Akeela faces legal action for alleged negligence in handling patient data

A Washington woman has filed a lawsuit against Akeela Inc., an Alaska-based behavioral health provider, following a 2023 data breach that exposed the personal and medical information of over 280,000 patients. The legal action was initiated after the nonprofit’s delayed notification to affected individuals, claims negligence, breach of contract, and invasion of privacy, among other allegations.

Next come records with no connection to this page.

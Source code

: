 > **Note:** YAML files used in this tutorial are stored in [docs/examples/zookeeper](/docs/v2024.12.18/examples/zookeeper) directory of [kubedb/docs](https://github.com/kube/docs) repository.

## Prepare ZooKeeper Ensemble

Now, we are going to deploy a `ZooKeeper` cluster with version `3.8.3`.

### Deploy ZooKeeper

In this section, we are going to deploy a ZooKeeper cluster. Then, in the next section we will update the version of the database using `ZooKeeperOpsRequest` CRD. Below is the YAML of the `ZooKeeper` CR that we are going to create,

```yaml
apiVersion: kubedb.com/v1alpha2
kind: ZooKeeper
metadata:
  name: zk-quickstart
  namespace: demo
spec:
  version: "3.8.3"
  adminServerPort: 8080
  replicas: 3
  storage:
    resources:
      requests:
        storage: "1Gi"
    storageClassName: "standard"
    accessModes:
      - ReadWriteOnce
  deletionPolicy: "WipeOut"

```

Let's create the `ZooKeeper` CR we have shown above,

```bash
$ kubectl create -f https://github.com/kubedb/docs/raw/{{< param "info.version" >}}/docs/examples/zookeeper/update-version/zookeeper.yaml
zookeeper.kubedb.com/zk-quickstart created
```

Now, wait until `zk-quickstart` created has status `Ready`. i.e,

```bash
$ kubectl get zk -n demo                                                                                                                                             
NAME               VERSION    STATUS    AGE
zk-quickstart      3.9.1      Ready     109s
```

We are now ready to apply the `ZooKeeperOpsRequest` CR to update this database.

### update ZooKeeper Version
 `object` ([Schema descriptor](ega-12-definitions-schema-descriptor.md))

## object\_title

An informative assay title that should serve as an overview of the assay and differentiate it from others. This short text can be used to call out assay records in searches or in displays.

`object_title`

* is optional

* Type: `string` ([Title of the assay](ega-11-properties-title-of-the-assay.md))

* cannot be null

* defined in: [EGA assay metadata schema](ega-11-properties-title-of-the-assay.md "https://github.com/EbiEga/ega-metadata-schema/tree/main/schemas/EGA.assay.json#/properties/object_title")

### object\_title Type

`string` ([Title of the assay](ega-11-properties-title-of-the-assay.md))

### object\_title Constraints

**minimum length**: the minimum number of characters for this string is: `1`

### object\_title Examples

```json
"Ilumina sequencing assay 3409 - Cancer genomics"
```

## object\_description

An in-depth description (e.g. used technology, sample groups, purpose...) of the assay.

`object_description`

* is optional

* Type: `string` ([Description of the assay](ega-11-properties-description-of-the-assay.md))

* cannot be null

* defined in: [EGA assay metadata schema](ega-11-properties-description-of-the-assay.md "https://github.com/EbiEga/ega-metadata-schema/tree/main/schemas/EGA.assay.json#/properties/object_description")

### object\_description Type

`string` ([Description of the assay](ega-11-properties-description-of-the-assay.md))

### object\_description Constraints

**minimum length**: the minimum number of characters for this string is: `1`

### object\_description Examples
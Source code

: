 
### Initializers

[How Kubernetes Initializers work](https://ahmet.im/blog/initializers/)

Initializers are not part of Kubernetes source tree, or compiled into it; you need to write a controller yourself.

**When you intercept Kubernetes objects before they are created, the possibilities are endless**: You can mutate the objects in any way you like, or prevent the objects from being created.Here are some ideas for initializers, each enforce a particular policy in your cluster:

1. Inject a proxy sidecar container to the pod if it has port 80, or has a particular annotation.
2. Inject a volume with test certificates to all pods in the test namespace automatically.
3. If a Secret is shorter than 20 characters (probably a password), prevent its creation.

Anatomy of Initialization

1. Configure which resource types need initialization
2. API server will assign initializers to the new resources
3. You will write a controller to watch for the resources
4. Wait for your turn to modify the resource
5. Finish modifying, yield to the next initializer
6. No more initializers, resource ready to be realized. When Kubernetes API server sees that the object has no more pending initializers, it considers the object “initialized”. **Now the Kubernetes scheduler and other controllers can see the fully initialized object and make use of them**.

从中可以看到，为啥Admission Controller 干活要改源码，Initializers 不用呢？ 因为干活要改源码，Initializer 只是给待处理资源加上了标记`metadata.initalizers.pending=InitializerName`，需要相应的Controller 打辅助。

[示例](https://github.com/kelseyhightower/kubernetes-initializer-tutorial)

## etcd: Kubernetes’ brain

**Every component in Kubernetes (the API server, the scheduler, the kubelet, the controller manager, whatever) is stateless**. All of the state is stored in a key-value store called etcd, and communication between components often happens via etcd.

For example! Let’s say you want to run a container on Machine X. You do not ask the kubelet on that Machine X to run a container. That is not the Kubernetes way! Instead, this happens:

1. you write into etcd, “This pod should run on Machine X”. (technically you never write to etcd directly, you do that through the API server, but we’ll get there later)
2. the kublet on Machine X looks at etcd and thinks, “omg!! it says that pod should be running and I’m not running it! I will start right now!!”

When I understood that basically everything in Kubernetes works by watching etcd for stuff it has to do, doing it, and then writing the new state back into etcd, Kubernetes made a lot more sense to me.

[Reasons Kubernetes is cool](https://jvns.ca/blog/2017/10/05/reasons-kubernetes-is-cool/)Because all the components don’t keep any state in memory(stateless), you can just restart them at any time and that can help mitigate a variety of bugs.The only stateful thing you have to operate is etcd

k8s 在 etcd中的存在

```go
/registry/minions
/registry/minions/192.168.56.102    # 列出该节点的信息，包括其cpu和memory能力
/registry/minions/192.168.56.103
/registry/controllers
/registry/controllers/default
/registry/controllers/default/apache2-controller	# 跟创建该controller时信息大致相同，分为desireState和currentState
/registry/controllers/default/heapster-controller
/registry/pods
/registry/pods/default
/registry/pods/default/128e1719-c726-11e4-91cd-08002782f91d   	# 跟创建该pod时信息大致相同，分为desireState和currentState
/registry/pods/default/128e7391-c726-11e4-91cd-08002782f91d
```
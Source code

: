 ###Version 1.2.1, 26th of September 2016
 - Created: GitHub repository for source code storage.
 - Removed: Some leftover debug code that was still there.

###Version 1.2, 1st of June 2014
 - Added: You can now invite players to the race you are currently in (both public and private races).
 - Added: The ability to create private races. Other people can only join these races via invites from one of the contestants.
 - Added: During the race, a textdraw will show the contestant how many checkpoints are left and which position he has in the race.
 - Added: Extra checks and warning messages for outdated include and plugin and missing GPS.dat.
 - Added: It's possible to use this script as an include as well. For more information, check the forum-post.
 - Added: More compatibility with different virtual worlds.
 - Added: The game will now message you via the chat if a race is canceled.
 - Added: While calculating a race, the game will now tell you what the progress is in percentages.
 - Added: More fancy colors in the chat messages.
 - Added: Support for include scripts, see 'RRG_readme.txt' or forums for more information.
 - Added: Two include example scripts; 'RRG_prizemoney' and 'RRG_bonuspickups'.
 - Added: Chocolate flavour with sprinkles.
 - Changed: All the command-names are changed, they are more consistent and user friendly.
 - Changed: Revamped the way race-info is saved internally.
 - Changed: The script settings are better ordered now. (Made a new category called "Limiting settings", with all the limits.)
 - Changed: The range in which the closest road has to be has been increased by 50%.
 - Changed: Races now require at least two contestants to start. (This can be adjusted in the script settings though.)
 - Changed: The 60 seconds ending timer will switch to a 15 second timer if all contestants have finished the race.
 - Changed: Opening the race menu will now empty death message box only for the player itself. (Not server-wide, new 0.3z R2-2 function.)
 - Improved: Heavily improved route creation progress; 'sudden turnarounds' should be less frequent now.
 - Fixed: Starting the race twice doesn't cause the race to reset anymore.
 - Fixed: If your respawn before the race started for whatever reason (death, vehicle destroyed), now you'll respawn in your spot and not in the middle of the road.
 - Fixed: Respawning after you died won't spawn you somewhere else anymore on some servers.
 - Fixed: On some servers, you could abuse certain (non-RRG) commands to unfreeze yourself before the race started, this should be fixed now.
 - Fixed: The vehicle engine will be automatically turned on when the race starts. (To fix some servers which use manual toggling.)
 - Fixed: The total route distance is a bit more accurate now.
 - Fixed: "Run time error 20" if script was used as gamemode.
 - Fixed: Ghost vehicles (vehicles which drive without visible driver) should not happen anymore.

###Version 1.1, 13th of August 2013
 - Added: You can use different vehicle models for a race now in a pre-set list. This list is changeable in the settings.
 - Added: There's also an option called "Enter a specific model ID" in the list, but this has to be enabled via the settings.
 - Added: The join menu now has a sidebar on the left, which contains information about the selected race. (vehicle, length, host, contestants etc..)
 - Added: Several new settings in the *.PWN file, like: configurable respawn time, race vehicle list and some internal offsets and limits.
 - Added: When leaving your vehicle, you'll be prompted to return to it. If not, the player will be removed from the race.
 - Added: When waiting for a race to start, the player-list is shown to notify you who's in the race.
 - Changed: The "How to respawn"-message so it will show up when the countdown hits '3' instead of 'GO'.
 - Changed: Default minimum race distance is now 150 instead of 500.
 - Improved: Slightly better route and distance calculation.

Akeela Inc., which operates facilities in Homer, Kenai, and Anchorage and recently closed its Ketchikan operations, reportedly experienced a cyberattack in June 2023. However, it wasn’t until July 2024 that current and former patients were informed of the breach. The lawsuit contends that this delay significantly increased the risk of identity theft, fraud, and other cybercrimes for those affected.

The compromised data includes sensitive information typically collected during patient intake, such as dates of birth, Social Security numbers, and diagnostic and treatment records. The American Hospital Association has noted that healthcare providers, like Akeela, are particularly lucrative targets for hackers due to the wealth of valuable information stored on their servers.

The plaintiff, a former Akeela patient from Washington state, argues that the organization failed to implement industry-standard security measures to protect patient data. The lawsuit asserts that Akeela’s inadequate data protection measures breached fiduciary and legal patient contracts. Specifically, the complaint highlights Akeela’s failure to allocate sufficient resources to safeguard patient identities despite the financial compensation they received.

Akeela’s Notice of Client Privacy Practices, available on their website, states that the organization is “required by law to maintain the privacy of your health information.” The lawsuit contends that Akeela’s actions—or lack thereof—violated this commitment.

The delayed notification of the breach has potentially compounded the financial and emotional toll on affected individuals. Victims may need to invest in credit monitoring, email security, and other preventive measures to mitigate the risk of identity theft and fraud. The lawsuit points out that earlier notification could have allowed patients to take protective actions much sooner, possibly preventing some of the reported cases of identity theft and fraud already linked to the breach.

Akeela Inc. has not responded to multiple requests for comment regarding the lawsuit. Additionally, the law firm representing the plaintiff in the class-action suit has remained unavailable for comment.